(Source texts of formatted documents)
*** Begin section ***

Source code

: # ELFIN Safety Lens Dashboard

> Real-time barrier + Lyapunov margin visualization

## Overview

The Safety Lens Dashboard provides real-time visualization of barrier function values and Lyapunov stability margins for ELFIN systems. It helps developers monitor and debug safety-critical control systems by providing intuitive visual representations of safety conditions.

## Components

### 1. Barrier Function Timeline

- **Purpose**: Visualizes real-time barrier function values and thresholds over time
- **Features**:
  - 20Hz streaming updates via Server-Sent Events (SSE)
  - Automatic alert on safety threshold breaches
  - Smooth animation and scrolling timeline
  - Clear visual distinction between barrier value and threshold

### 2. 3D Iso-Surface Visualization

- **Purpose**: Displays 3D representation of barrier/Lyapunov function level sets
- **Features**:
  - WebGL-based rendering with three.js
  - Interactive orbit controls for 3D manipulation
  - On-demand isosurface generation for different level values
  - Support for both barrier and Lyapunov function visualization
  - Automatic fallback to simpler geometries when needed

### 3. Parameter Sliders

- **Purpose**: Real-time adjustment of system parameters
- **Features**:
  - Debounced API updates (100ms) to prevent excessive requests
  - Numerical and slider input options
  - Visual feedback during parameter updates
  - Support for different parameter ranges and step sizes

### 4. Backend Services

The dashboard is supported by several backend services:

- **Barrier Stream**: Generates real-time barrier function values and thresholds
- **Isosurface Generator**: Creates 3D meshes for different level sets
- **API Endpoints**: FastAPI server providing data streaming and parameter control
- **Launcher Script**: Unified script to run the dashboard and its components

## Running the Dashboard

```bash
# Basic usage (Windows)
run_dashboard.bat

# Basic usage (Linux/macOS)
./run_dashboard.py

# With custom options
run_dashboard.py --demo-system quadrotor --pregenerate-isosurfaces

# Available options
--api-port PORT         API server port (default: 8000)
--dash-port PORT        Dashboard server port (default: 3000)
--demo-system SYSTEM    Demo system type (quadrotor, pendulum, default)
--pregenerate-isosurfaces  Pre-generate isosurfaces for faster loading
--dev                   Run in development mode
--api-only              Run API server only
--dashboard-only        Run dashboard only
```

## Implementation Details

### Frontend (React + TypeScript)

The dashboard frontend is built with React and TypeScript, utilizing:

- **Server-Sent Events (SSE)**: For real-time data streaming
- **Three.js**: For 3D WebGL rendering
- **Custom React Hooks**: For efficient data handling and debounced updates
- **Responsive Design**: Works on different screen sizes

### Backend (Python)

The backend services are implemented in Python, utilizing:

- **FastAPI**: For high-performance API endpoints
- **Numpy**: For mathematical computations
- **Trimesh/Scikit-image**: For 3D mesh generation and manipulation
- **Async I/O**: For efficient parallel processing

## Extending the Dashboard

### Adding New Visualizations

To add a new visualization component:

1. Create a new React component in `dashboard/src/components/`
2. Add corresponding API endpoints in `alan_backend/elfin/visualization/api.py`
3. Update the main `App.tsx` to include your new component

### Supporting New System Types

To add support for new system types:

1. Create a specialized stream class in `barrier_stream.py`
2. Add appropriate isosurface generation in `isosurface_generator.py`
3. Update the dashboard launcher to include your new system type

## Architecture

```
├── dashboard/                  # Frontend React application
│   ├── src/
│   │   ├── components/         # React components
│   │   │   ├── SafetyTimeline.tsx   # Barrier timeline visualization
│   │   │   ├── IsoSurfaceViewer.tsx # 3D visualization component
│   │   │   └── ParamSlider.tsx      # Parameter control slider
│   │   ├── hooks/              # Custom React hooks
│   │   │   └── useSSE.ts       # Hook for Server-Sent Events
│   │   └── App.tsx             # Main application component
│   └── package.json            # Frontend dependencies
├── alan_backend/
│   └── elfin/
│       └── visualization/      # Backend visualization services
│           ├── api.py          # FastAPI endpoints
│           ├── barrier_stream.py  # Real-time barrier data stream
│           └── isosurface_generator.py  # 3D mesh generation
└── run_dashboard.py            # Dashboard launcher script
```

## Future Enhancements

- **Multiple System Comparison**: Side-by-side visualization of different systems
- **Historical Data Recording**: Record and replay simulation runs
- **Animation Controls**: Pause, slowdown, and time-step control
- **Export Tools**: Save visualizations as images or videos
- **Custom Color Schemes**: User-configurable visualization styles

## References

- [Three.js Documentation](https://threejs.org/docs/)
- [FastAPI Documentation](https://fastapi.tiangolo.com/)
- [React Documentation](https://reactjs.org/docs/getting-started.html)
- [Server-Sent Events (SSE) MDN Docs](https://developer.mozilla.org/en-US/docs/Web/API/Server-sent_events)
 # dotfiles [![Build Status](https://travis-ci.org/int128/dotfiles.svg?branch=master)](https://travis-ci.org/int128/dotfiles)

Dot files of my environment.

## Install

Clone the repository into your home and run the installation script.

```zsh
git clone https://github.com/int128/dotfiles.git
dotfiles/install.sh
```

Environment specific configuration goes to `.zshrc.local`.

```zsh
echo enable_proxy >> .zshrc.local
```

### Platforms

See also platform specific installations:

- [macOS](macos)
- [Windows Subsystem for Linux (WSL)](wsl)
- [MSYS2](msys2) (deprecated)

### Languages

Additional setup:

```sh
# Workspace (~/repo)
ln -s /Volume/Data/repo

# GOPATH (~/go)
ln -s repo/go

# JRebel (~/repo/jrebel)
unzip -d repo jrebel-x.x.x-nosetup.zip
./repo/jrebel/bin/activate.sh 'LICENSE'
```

*** End section ***

Write down how many lines in the data contain "only". Add nothing else.

> _Task response_:
2